Hardware - You will want to run either platform on relatively recent and powerful hardware. More RAM is good. Make sure the hardware CPU/mobo is VM capable. run on anything is really a valid statement. You want it to run well.
HW access - Hyper-V allows direct access to SATA ports and GPUs. ESXi allows pass through of PCI and USB
Storage limits - Hyper-V .vhd are limited to the 2TB limit as well. But with pass through you can attached large arrays without issue
Outstanding questions
- Depends on how well you can navigate and learn a different GUI and relate to language to what you're already familiar with. some people can move seemlessly between windows, linix and OSx....some can't.
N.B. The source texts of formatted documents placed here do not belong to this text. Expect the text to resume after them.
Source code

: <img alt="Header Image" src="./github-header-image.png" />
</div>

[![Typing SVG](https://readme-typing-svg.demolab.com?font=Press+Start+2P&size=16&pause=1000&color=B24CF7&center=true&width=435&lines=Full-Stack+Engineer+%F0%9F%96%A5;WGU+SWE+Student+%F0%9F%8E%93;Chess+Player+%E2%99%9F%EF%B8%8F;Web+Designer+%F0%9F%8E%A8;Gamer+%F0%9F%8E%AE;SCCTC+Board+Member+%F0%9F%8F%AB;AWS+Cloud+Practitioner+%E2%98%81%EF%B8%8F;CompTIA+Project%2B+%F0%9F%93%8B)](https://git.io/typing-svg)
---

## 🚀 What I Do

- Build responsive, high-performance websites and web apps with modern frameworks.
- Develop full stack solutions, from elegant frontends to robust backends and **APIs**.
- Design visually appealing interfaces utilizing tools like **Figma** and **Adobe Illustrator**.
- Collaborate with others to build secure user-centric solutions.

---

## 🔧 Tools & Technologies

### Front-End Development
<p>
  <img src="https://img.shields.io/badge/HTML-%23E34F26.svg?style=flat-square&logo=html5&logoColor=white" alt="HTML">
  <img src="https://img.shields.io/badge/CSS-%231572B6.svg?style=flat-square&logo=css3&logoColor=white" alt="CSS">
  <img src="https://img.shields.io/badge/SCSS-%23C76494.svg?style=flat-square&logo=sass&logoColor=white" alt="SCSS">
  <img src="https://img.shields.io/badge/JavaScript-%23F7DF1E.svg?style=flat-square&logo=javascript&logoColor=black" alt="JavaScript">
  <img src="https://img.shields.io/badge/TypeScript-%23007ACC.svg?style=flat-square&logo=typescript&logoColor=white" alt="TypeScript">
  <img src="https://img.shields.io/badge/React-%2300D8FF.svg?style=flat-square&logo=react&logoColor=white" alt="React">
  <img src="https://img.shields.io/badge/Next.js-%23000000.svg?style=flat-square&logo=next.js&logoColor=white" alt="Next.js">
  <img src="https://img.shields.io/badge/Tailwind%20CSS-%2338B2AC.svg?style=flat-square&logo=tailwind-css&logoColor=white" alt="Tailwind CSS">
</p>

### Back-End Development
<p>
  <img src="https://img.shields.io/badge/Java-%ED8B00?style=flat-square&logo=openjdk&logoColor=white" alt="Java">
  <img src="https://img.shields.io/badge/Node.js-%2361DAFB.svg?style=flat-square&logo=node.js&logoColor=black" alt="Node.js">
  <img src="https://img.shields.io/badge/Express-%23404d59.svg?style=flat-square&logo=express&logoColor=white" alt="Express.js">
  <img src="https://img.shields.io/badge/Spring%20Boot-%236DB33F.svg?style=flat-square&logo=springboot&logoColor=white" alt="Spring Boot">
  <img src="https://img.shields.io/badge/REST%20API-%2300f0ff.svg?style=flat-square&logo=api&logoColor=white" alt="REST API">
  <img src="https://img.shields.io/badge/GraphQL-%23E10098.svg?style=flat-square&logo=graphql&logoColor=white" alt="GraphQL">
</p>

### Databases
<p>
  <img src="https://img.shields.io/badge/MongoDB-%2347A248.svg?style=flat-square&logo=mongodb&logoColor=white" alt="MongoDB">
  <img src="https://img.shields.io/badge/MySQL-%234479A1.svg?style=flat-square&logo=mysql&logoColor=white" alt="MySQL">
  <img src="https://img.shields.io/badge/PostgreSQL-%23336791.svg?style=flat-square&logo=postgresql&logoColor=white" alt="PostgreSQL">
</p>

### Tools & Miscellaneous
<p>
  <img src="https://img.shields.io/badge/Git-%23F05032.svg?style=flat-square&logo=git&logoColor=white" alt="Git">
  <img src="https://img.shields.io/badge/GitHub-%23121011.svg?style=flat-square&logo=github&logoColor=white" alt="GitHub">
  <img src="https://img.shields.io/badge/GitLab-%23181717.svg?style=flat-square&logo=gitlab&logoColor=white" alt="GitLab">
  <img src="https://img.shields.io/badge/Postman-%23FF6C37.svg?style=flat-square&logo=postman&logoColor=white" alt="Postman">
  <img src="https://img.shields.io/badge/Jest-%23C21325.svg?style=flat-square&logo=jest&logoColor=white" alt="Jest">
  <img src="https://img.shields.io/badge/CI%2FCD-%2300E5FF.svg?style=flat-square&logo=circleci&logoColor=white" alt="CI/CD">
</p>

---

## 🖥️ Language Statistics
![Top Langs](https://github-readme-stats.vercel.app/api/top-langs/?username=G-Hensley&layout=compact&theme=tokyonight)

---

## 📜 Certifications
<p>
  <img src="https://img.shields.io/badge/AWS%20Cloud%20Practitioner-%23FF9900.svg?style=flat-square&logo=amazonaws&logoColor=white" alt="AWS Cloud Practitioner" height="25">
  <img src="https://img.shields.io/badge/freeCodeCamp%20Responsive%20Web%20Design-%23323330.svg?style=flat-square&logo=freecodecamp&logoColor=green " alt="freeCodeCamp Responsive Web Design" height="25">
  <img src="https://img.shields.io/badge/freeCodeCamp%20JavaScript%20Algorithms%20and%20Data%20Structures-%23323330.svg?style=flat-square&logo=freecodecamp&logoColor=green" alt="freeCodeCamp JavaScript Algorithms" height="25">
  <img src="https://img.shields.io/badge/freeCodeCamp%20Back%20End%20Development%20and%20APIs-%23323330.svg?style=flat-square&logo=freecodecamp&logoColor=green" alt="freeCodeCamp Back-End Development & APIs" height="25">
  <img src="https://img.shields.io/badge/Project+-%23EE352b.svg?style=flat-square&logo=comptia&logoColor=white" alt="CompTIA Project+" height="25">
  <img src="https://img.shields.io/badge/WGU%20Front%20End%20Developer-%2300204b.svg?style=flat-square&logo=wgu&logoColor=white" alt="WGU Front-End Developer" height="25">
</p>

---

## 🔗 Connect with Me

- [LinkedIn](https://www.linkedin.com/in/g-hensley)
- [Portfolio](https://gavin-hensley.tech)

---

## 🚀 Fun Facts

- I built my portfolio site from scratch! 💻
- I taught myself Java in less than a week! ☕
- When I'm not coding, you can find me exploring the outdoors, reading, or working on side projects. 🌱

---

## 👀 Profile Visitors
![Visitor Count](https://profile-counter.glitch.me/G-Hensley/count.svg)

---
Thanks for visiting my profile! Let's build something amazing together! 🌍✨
Being that you aren't familiar with Hypervisors in general the curve will steep regardless. One feels like windows the other feels like a web page
- Correct but if all you need is for it to sit on an existing network it's fairly easy. If you are going to try and run multile networks inside a single hypervisor then it helps to have a basic understanding of how it parses out the physical from the virtual
- Most Hypervisors are the same in general its the details that differ
- for USB back up in Hyper-v all you do is attach the stroage as another SCSI controller and present it to the guest via passthrough. It works fine that way.
- No it must run baremetal
- no idea never tried sorry
- No, but again I haven't used VMware in over 2 years
- I'm pretty sure there is a setting for that.
Edited by no-control, 17 February 2012 - 10:17 AM.